Temporal lobe epilepsy (TLE) is a common neurological disorder affecting up to 1 in 100 people and characterized by recurrent focal seizures. These seizures are driven by synchronous neuronal activity originating in the mesial temporal lobe, most commonly the hippocampal formation. The dentate gyrus region of the hippocampal formation is highly reorganized in chronic TLE; disease-associated remodeling of the “dentate gate” is thought to open up pathological conduction pathways for synchronous discharges and seizures to propagate through the mesial temporal lobe. However, this pathophysiological understanding lacks a mechanistic explanation of how macroscale synchronous dynamics emerge from alterations of the dentate gyrus at the microcircuit level.
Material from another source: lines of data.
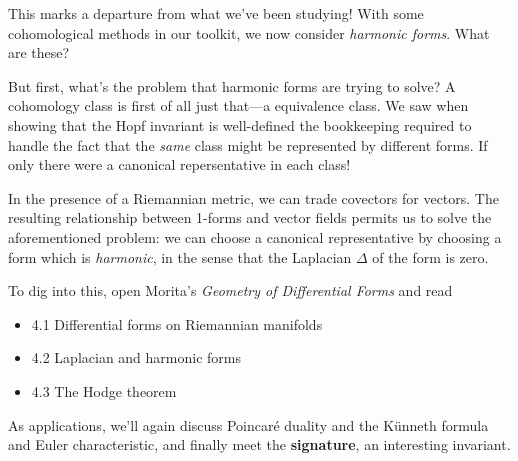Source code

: \documentclass{homework}
\author{Jim Fowler}
\date{Week 10: Harmonic forms}
\begin{document}
\maketitle

This marks a departure from what we've been studying!  With some
cohomological methods in our toolkit, we now consider \textit{harmonic
forms}. What are these?

But first, what's the problem that harmonic forms are trying to solve?
A cohomology class is first of all just that---a equivalence class.
We saw when showing that the Hopf invariant is well-defined the
bookkeeping required to handle the fact that the \textit{same} class
might be represented by different forms.  If only there were a
canonical repersentative in each class!

In the presence of a Riemannian metric, we can trade covectors for
vectors.  The resulting relationship between 1-forms and vector fields
permits us to solve the aforementioned problem: we can choose a
canonical representative by choosing a form which is
\textit{harmonic}, in the sense that the Laplacian $\Delta$ of the
form is zero.

To dig into this, open Morita's \textit{Geometry of Differential Forms} and read
\begin{itemize}
\item 4.1 Differential forms on Riemannian manifolds
\item 4.2 Laplacian and harmonic forms
\item 4.3 The Hodge theorem
\end{itemize} As applications, we'll again discuss Poincar\'e duality
and the K\"unneth formula and Euler characteristic, and finally meet
the \textbf{signature}, an interesting invariant.
\end{document}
In particular, how the collective activity of the four principal populations of the dentate gyrus, i.e., adult-born and mature granule cells, mossy cells, and interneurons, gives rise to epileptiform network-level events remains unknown. This proposal aims to characterize the activity of these populations during interictal events and seizures, and test a theoretical model of the emergence of macrolevel network events from the activity of microlevel ensembles. To address this question, I will use simultaneous in vivo two-photon calcium imaging and local field potential recordings in behaving mice in the intrahippocampal kainic acid model of epilepsy to optically record activity dynamics of genetically identified populations in the dentate gyrus in mice with chronic TLE, and correlate them with macrolevel features of the local field potential. In Aim 1, I will characterize these four populations in the interictal period, during pathological interictal events, and during seizures. Recent work in vitro work has shown that distinct ensembles of dentate gyrus neurons fire during interictal events. In Aim 2, I propose a mechanistic generative model for the recruitment of microcircuits by macroscale epileptiform events. This model predicts that network activity during interictal events provides a series of snapshots of the pathological structure that allows the chronically epileptic network to support seizures. The experiments and modeling described here will provide the first in vivo characterization of activity dynamics of the principal neuronal populations of the epileptic dentate gyrus, and have the potential to unify microscopic and macroscopic narratives of the disease.

颞叶癫痫（TLE）是一种常见的神经系统疾病，影响高达1/100的人， 以反复的局灶性癫痫发作为特征。这些癫痫发作是由同步神经元活动驱动的， 颞叶内侧最常见的是海马结构大脑齿状回区 慢性颞叶癫痫患者海马结构高度重组;与疾病相关的“齿状门”重塑 被认为打开了同步放电和癫痫传播的病理传导通路 穿过内侧颞叶然而，这种病理生理学的理解缺乏一种机制， 解释如何宏观同步动力学出现的变化，齿状回在 微电路级特别是，齿状回的四个主要群体的集体活动， 也就是说，成年和成熟的颗粒细胞，苔藓细胞和中间神经元，引起癫痫样网络水平 事件仍然未知。该建议旨在描述这些人群在发作间期的活动特征 事件和癫痫发作，并从宏观上检验了网络事件出现的理论模型 微观层次的整体活动。 为了解决这个问题，我将使用同时在体内双光子钙成像和局部场 在海马内海人酸癫痫模型中的行为小鼠中的电位记录 慢性TLE小鼠齿状回中遗传鉴定群体的活动动力学， 它们具有局部场势的宏观特征。在目标1中，我将描述这四个群体的特征， 发作间期、病理性发作间期事件期间和癫痫发作期间。最近的体外研究工作 显示了在发作间期事件中齿状回神经元的不同集合。在目标2中，我提出了一个 通过宏观癫痫样事件招募微电路的机械生成模型。该模型 预测发作间期的网络活动提供了一系列病理结构的快照 让慢性癫痫网络支持癫痫发作。这里描述的实验和建模 将提供第一个在体内表征的主要神经元群体的活动动力学， 癫痫齿状回，并有可能统一微观和宏观的叙述疾病。